Work order
Extract from the entries below, exactly as given, only the lines from the line containing "This feature allows" to the line containing "#### Code contribution", both lines included.

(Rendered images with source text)

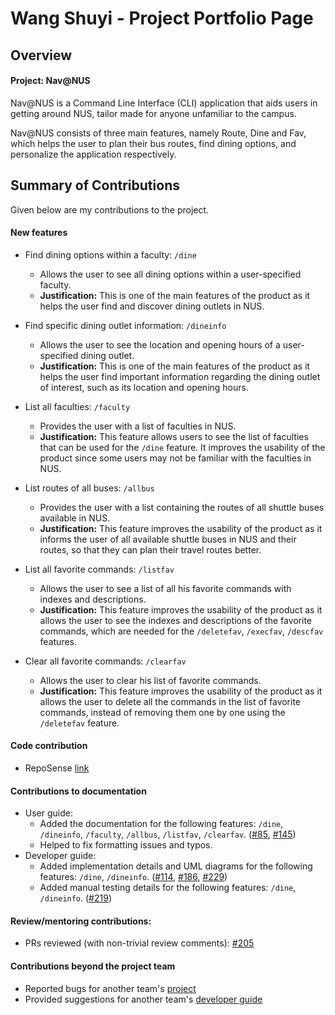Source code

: # Wang Shuyi - Project Portfolio Page

## Overview
#### Project: Nav@NUS
Nav@NUS is a Command Line Interface (CLI) application that aids users in getting around NUS, tailor made for anyone 
unfamiliar to the campus. 

Nav@NUS consists of three main features, namely Route, Dine and Fav, which helps the user to 
plan their bus routes, find dining options, and personalize the application respectively.

## Summary of Contributions
Given below are my contributions to the project.

#### New features 
* Find dining options within a faculty: `/dine`
    + Allows the user to see all dining options within a user-specified faculty.
    + **Justification:** This is one of the main features of the product as it helps the user find and discover dining 
    outlets in NUS. 
    
* Find specific dining outlet information: `/dineinfo`
    + Allows the user to see the location and opening hours of a user-specified dining outlet.
    + **Justification:** This is one of the main features of the product as it helps the user find important information 
    regarding the dining outlet of interest, such as its location and opening hours.
    
* List all faculties: `/faculty`
    + Provides the user with a list of faculties in NUS.
    + **Justification:** This feature allows users to see the list of faculties that can be used for the `/dine` 
    feature. It improves the usability of the product since some users may not be familiar with the faculties in NUS.

* List routes of all buses: `/allbus`
    + Provides the user with a list containing the routes of all shuttle buses available in NUS.
    + **Justification:** This feature improves the usability of the product as it informs the user of all available 
    shuttle buses in NUS and their routes, so that they can plan their travel routes better.

* List all favorite commands: `/listfav`
    + Allows the user to see a list of all his favorite commands with indexes and descriptions.
    + **Justification:** This feature improves the usability of the product as it allows the user to see the indexes 
    and descriptions of the favorite commands, which are needed for the `/deletefav`, `/execfav`, `/descfav` features.

* Clear all favorite commands: `/clearfav`
    + Allows the user to clear his list of favorite commands.
    + **Justification:** This feature improves the usability of the product as it allows the user to delete all the 
    commands in the list of favorite commands, instead of removing them one by one using the `/deletefav` feature.

#### Code contribution
* RepoSense [link](https://nus-cs2113-ay2021s1.github.io/tp-dashboard/#breakdown=true&search=F14-3&sort=groupTitle&sortWithin=title&since=2020-09-27&timeframe=commit&mergegroup=&groupSelect=groupByRepos&checkedFileTypes=docs~functional-code~test-code~other&tabOpen=true&tabType=authorship&tabAuthor=mrwsy1&tabRepo=AY2021S1-CS2113T-F14-3%2Ftp%5Bmaster%5D&authorshipIsMergeGroup=false&authorshipFileTypes=docs~functional-code~test-code)

#### Contributions to documentation
* User guide:
    + Added the documentation for the following features: `/dine`, `/dineinfo`, `/faculty`, `/allbus`, `/listfav`, 
    `/clearfav`. ([#85](https://github.com/AY2021S1-CS2113T-F14-3/tp/pull/85), [#145](https://github.com/AY2021S1-CS2113T-F14-3/tp/pull/145))
    + Helped to fix formatting issues and typos.
* Developer guide:
    + Added implementation details and UML diagrams for the following features: `/dine`, `/dineinfo`. ([#114](https://github.com/AY2021S1-CS2113T-F14-3/tp/pull/114), [#186](https://github.com/AY2021S1-CS2113T-F14-3/tp/pull/186), [#229](https://github.com/AY2021S1-CS2113T-F14-3/tp/pull/229))
    + Added manual testing details for the following features: `/dine`, `/dineinfo`. ([#219](https://github.com/AY2021S1-CS2113T-F14-3/tp/pull/219))

#### Review/mentoring contributions:
* PRs reviewed (with non-trivial review comments): [#205](https://github.com/AY2021S1-CS2113T-F14-3/tp/pull/205)

#### Contributions beyond the project team
* Reported bugs for another team's [project](https://github.com/mrwsy1/ped/issues)
* Provided suggestions for another team's [developer guide](https://github.com/nus-cs2113-AY2021S1/tp/pull/50/files/8633eb176251c1920fbfc15b46c51d59c7ef1e4d)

Task response
    + **Justification:** This feature allows users to see the list of faculties that can be used for the `/dine` 
    feature. It improves the usability of the product since some users may not be familiar with the faculties in NUS.

* List routes of all buses: `/allbus`
    + Provides the user with a list containing the routes of all shuttle buses available in NUS.
    + **Justification:** This feature improves the usability of the product as it informs the user of all available 
    shuttle buses in NUS and their routes, so that they can plan their travel routes better.

* List all favorite commands: `/listfav`
    + Allows the user to see a list of all his favorite commands with indexes and descriptions.
    + **Justification:** This feature improves the usability of the product as it allows the user to see the indexes 
    and descriptions of the favorite commands, which are needed for the `/deletefav`, `/execfav`, `/descfav` features.

* Clear all favorite commands: `/clearfav`
    + Allows the user to clear his list of favorite commands.
    + **Justification:** This feature improves the usability of the product as it allows the user to delete all the 
    commands in the list of favorite commands, instead of removing them one by one using the `/deletefav` feature.

#### Code contribution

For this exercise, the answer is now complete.